October 11, 2008 - Internal Waves in the Atlantic Ocean

This image, captured by the MODIS on the Terra satellite on October 2, 2008, shows an interesting phenomenon called "internal waves". These particular waves are northeast of Brazil, out in the deep waters of the Atlantic Ocean. They are highlighted by sunglint.

Internal waves are waves that occur underwater at the boundary between layers of water with different densities. Like all major bodies of water, the Atlantic Ocean is composed of layers of water with different densities: the topmost is the least dense, while each successively deeper layer is denser.

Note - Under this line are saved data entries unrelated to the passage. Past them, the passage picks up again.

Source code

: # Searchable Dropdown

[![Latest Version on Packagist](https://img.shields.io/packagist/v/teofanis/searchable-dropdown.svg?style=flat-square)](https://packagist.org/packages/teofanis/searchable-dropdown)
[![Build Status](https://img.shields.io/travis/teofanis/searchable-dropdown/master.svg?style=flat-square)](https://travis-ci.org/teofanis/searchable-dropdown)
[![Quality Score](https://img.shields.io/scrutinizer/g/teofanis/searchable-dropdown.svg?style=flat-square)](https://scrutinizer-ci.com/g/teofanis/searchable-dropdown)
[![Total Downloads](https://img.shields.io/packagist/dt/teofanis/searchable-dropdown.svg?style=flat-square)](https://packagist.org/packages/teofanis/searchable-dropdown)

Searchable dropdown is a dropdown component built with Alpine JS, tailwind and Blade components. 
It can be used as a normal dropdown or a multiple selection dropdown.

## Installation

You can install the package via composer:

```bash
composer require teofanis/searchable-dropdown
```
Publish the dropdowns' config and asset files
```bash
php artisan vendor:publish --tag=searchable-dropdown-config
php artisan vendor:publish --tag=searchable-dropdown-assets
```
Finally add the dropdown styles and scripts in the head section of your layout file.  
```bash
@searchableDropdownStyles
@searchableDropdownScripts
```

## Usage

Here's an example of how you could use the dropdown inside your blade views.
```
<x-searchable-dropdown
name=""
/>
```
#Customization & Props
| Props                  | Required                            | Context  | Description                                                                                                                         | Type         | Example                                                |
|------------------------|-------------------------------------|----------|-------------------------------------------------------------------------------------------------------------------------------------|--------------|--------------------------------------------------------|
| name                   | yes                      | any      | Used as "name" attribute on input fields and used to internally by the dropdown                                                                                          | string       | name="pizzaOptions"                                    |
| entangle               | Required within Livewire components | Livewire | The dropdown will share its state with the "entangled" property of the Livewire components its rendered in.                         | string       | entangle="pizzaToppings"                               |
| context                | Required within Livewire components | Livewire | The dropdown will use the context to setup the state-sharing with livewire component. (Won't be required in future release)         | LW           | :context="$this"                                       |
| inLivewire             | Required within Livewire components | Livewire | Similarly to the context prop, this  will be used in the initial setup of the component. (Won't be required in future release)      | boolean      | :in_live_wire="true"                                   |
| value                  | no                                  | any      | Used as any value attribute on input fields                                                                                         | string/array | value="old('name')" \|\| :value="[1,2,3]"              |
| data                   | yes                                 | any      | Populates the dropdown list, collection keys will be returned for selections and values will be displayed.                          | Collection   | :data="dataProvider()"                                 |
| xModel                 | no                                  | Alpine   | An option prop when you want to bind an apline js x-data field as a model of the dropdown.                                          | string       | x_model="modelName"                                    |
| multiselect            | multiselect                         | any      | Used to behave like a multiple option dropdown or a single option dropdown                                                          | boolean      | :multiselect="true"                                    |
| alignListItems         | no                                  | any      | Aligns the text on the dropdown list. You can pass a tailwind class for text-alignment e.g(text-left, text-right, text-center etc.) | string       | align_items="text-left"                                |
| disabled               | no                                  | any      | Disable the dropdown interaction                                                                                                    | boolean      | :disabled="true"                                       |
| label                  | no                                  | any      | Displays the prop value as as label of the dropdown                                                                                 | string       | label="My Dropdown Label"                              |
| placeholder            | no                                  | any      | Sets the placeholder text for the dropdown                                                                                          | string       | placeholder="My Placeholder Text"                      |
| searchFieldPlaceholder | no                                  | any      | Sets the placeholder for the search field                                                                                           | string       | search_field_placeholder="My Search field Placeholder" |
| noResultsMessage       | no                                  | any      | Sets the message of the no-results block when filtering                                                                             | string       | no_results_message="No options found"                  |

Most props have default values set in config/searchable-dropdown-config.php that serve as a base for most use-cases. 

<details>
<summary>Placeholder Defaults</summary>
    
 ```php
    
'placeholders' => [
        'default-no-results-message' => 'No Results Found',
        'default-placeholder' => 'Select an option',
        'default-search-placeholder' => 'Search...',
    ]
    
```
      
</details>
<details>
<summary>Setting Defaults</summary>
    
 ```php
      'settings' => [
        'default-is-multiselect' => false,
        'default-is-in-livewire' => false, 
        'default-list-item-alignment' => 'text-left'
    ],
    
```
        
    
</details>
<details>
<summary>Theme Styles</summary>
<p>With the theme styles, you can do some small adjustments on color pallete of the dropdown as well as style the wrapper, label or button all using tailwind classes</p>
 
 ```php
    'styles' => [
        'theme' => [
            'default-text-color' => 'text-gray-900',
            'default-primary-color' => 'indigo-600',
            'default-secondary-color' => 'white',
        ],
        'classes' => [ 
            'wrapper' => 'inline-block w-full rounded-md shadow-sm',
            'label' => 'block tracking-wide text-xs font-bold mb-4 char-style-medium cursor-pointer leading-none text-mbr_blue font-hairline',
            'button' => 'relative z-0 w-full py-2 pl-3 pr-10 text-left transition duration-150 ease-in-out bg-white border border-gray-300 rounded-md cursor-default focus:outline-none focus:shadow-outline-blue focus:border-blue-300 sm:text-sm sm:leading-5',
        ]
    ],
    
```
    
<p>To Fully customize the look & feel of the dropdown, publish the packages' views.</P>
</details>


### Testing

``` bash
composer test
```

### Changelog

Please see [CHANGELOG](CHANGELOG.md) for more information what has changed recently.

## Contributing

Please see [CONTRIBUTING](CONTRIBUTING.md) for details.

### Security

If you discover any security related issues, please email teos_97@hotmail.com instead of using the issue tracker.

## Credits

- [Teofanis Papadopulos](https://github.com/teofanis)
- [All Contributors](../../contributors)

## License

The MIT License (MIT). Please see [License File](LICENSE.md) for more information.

Internal waves are usually caused by the lower layer being forced against a shallow obstacle, such as a ridge, by tidal action. The ridge causes a disturbance, which creates a wave in the water layer, similar to the way that the wind can cause waves on the water's surface. Unlike normal surface waves, internal waves can stretch for tens of kilometers in length and move throughout the ocean for several days.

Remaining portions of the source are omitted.